Feasibility Trial of Letrozole in Combination With Bevacizumab in Patients With Metastatic Breast Cancer.

Traina TA, Rugo HS, Caravelli JF, Patil S, Yeh B, Melisko ME, Park JW, Geneus S, Paulson M, Grothusen J, Seidman AD, Fornier M, Lake D, Dang C, Robson M, Theodoulou M, Flombaum CD, Norton L, Hudis CA, Dickler MN.

Breast Cancer Medicine Service and the Departments of Radiology, Biostatistics, and Renal Medicine, Memorial Sloan-Kettering Cancer Center, New York, NY; and University of California San Francisco Comprehensive Cancer Center, San Francisco, CA.

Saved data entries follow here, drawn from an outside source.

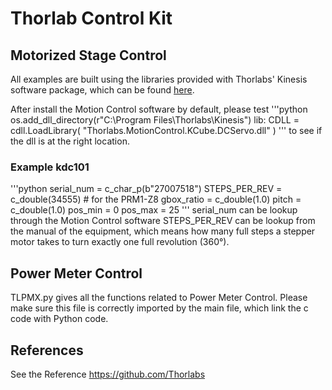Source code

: # Thorlab Control Kit
## Motorized Stage Control
All examples are built using the libraries provided with Thorlabs' Kinesis software package, which can be found [here](https://www.thorlabs.com/software_pages/ViewSoftwarePage.cfm?Code=Motion_Control&viewtab=0). 

After install the Motion Control software by default, please test
'''python
os.add_dll_directory(r"C:\Program Files\Thorlabs\Kinesis")
lib: CDLL = cdll.LoadLibrary(
    "Thorlabs.MotionControl.KCube.DCServo.dll"
)
'''
to see if the dll is at the right location.

### Example kdc101
'''python
serial_num = c_char_p(b"27007518")
STEPS_PER_REV = c_double(34555)  # for the PRM1-Z8
gbox_ratio = c_double(1.0)
pitch = c_double(1.0)
pos_min = 0
pos_max = 25
'''
serial_num can be lookup through the Motion Control software
STEPS_PER_REV can be lookup from the manual of the equipment, which means how many full steps a stepper motor takes to turn exactly one full revolution (360°).

## Power Meter Control
TLPMX.py gives all the functions related to Power Meter Control. Please make sure this file is correctly imported by the main file, which link the c code with Python code.

## References
See the Reference https://github.com/Thorlabs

PURPOSE: Preclinical models suggest that the use of anti-vascular endothelial growth factor (anti-VEGF) therapy with antiestrogens may prevent or delay the development of endocrine therapy resistance. We therefore performed a feasibility study to evaluate the safety of letrozole plus bevacizumab in patients with hormone receptor-positive metastatic breast cancer (MBC). METHODS: Patients with locally advanced breast cancer or MBC were treated with the aromatase inhibitor (AI) letrozole (2.5 mg orally daily) and the anti-VEGF antibody bevacizumab (15 mg/kg intravenously every 3 weeks). The primary end point was safety, defined by grade 4 toxicity using the National Cancer Institute Common Toxicity Criteria, version 3.0. Secondary end points included response rate, clinical benefit rate, and progression-free survival (PFS). Prior nonsteroidal AIs (NSAIs) were permitted in the absence of progressive disease. RESULTS: Forty-three patients were treated. After a median of 13 cycles (range, 1 to 71 cycles), select treatment-related toxicities included hypertension (58%; grades 2 and 3 in 19% and 26%), proteinuria (67%; grades 2 and 3 in 14% and 19%), headache (51%; grades 2 and 3 in 16% and 7%), fatigue (74%; grades 2 and 3 in 19% and 2%), and joint pain (63%; grades 2 and 3 in 19% and 0%). Eighty-four percent of patients had at least stable disease on an NSAI, confounding efficacy results. Partial responses were seen in 9% of patients and stable disease >/= 24 weeks was noted in 67%. Median PFS was 17.1 months. CONCLUSION: Combination letrozole and bevacizumab was feasible with expected bevacizumab-related events of hypertension, headache, and proteinuria. Phase III proof-of-efficacy trials of endocrine therapy plus bevacizumab are in progress (Cancer and Leukemia Group B 40503).